Negli ultimi mesi ne abbiamo viste e lette di tutti i colori. Il Centro Sportivo Sant’Agata, eccellenza calcistica nazionale, autentico gioiello che ha rappresentato per la città di Reggio Calabria negli ultimi 25 anni non solo un volano di straordinari successi sportivi, ma anche di ben più importanti traguardi economici e sociali, è stato definito uno “scempio” ed è rimasto mesi abbandonato dopo il sequestro dello scorso febbraio. La Procura aveva posto i sigilli perchè la struttura della Reggina Calcio, su terreni della Provincia di Reggio Calabria, sorgerebbe in “zona urbana a rischio geomorfologico R4“, che significa “livello di rischio molto elevato”.

Ecco l’imbuto

Ma in realtà è dal 2009 che, grazie ai lavori opportunamente realizzati dal Comune e voluti dall’allora sindaco Scopelliti con la realizzazione dell’imbuto a monte della fiumara Sant’Agata, tutta l’area dell’Aeroporto, del Centro Sportivo Sant’Agata e della foce del torrente è stata svincolata a “R2“, senza più alcun vincolo per il rischio idrogeologico. Ma, a causa di una mera formalità burocratica, il passaggio da R4 a R2 non è stato ancora oggi formalizzato, nonostante nei fatti da 7 anni l’area sia stata messa in massima sicurezza.

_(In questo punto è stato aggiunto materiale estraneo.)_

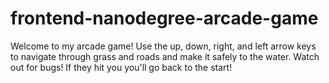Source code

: frontend-nanodegree-arcade-game
===============================

Welcome to my arcade game! Use the up, down, right, and left arrow keys to navigate through grass and roads and make it safely to the water. Watch out for bugs! If they hit you you'll go back to the start!
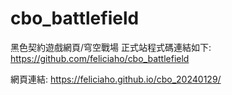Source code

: # cbo_battlefield
黑色契約遊戲網頁/穹空戰場
正式站程式碼連結如下:
https://github.com/feliciaho/cbo_battlefield 

網頁連結:
https://feliciaho.github.io/cbo_20240129/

Adesso sono passati quasi 7 mesi dal sequestro del Centro Sportivo, e in questi giorni finalmente sembra si riesca a vedere la luce in fondo al tunnel. Il Sant’Agata non è più lo “scempio” di qualche mese fa, ma è tornato oggetto del desiderio, centro d’eccellenza da rivalutare e valorizzare. Giudizi e considerazioni “a convenienza” a parte (su cui sarebbe meglio stendere un velo pietoso), cerchiamo di fare luce su quanto sta accadendo in queste ore (per quanto sia possibile, di fronte ad una situazione particolarmente ingarbugliata).

Finalmente è arrivato l’ok per il dissequestro, seppur molto parziale, di una parte del Centro Sportivo. Ma Procura l’ha concesso su istanza della Provincia, e non dei curatori della Reggina Calcio. Anzi. Nei mesi scorsi la curatela fallimentare del club aveva già chiesto il dissequestro, che però era stato rigettato dal gip tanto che i curatori hanno impugnato la decisione in Tribunale. Poi, però, per evitare di dover affrontare i tempi biblici della giustizia italiana, e uno scontro in aula che sarebbe stato davvero paradossale, tra due organi dello Stato, i curatori Condemi e Giordano hanno lavorato duramente per fare incontrare la Provincia, titolare del terreno su cui sorge il Centro Sportivo, e la Procura. Così la situazione si è finalmente sbloccata.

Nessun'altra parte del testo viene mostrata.